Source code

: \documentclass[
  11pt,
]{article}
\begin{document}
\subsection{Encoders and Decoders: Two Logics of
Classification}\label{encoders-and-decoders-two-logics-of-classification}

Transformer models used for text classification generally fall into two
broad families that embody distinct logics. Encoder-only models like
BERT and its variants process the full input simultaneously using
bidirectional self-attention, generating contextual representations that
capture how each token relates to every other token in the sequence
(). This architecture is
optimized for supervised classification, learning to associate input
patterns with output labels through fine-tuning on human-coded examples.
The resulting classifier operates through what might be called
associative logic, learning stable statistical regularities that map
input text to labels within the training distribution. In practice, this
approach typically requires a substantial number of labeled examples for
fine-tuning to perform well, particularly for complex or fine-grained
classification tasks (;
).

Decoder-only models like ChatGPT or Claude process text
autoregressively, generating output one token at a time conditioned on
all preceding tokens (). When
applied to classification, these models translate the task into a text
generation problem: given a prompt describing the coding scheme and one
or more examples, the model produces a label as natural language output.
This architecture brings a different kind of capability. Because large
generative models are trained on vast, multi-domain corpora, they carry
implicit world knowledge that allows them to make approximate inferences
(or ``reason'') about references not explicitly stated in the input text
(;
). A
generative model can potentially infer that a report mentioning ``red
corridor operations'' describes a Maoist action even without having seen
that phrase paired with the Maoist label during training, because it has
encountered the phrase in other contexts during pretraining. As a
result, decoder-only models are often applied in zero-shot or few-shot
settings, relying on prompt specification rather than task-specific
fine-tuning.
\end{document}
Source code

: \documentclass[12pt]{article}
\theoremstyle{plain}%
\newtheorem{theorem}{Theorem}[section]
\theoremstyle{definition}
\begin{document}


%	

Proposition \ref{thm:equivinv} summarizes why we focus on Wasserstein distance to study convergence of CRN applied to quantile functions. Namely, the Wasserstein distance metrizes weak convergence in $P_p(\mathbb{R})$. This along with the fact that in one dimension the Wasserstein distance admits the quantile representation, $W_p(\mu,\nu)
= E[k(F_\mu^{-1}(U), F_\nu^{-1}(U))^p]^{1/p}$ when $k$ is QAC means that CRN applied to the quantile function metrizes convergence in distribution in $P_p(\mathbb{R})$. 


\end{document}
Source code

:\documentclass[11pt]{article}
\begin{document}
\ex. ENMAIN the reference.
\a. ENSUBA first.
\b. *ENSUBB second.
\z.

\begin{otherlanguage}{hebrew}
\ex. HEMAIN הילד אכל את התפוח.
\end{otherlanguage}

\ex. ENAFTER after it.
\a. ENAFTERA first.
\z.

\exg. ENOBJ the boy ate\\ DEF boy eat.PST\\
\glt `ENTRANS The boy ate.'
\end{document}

============================================================

TASK REQUIREMENTS:
Using the material above, please count the lines in which the word "process" occurs and give the number with nothing added.

ANSWER AREA:
2